Repeat exactly the lines below that lie between the line with "## Pour comprendre et aller plus loin" and the line with "L'implémentation du stockage", counting both of those lines as part of the answer.

Collected data:
⁂
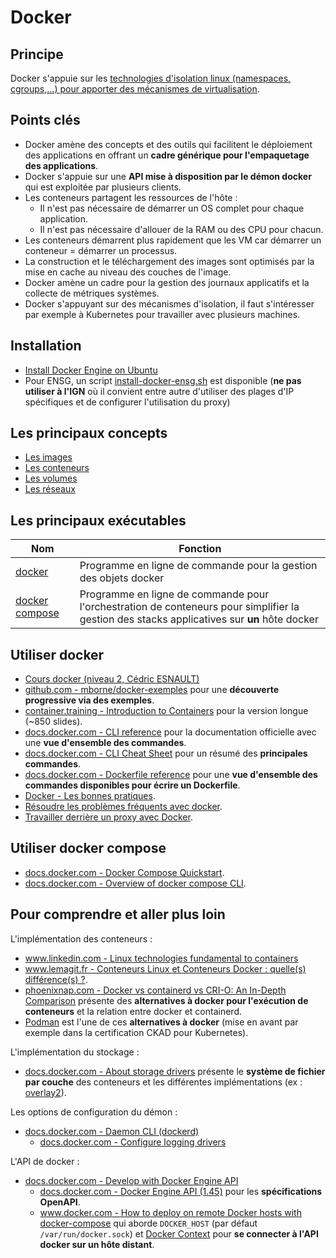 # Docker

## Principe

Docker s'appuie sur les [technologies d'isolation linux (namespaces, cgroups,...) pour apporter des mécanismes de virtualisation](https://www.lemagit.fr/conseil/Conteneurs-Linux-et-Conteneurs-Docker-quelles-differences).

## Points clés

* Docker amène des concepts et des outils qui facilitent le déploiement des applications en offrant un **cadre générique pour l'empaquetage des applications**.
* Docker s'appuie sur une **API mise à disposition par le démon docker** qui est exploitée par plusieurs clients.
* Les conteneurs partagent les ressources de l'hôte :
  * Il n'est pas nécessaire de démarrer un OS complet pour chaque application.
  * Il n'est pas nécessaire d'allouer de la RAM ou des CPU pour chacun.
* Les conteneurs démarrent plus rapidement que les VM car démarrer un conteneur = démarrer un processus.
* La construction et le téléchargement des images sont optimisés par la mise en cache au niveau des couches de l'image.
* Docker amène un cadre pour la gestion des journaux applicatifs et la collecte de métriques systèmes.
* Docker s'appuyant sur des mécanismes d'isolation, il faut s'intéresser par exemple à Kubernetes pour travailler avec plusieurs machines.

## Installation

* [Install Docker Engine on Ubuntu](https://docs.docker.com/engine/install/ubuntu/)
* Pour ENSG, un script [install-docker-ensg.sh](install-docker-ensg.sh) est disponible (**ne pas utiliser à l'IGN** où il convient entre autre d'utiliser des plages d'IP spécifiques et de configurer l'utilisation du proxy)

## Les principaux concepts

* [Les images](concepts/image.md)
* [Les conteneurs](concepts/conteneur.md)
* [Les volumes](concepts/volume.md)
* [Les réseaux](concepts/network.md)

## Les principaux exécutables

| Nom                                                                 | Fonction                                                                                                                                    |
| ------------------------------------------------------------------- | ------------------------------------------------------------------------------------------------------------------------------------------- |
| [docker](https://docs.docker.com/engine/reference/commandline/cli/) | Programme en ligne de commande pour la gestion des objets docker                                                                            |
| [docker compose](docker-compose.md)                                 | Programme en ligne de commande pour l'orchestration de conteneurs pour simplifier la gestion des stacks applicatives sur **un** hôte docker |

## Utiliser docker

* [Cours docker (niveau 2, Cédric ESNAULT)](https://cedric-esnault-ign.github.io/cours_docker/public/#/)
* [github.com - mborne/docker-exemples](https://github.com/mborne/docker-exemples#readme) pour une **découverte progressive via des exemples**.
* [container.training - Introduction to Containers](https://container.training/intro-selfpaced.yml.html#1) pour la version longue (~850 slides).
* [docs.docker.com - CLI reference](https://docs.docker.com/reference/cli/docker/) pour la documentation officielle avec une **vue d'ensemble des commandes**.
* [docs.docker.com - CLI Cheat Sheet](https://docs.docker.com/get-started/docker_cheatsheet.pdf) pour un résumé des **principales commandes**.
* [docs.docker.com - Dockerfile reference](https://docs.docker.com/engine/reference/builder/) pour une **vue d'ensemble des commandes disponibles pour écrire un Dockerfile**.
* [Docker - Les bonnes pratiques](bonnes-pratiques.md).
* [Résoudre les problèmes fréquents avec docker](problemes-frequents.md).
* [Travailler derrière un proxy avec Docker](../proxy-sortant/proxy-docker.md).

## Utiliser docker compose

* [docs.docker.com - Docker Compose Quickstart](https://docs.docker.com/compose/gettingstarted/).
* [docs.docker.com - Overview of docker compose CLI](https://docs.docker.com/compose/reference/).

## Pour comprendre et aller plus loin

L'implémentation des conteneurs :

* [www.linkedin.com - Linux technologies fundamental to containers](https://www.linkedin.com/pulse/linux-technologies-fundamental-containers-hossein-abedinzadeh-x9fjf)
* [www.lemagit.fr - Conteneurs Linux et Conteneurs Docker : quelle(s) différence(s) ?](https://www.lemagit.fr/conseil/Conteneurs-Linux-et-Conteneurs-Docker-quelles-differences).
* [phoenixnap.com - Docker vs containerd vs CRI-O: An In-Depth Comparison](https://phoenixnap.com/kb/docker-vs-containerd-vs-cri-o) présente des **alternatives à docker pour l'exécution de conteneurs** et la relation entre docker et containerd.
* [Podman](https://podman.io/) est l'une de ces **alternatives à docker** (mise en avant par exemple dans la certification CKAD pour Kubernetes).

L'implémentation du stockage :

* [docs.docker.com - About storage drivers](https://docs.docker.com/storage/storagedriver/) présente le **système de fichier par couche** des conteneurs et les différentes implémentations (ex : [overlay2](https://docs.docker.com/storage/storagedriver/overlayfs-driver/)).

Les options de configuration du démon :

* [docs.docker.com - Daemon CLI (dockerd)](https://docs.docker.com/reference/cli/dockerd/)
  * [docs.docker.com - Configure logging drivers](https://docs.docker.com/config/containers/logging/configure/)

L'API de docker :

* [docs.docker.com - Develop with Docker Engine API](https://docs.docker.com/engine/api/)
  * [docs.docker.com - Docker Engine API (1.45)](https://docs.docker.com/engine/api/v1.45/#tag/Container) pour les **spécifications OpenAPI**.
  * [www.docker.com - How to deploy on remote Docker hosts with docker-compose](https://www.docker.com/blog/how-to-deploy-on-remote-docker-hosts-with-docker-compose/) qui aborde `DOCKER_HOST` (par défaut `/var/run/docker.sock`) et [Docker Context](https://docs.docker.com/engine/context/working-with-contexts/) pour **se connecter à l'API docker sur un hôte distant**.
⁂
◆ RESULT OF THE TASK ◆
## Pour comprendre et aller plus loin

L'implémentation des conteneurs :

* [www.linkedin.com - Linux technologies fundamental to containers](https://www.linkedin.com/pulse/linux-technologies-fundamental-containers-hossein-abedinzadeh-x9fjf)
* [www.lemagit.fr - Conteneurs Linux et Conteneurs Docker : quelle(s) différence(s) ?](https://www.lemagit.fr/conseil/Conteneurs-Linux-et-Conteneurs-Docker-quelles-differences).
* [phoenixnap.com - Docker vs containerd vs CRI-O: An In-Depth Comparison](https://phoenixnap.com/kb/docker-vs-containerd-vs-cri-o) présente des **alternatives à docker pour l'exécution de conteneurs** et la relation entre docker et containerd.
* [Podman](https://podman.io/) est l'une de ces **alternatives à docker** (mise en avant par exemple dans la certification CKAD pour Kubernetes).

L'implémentation du stockage :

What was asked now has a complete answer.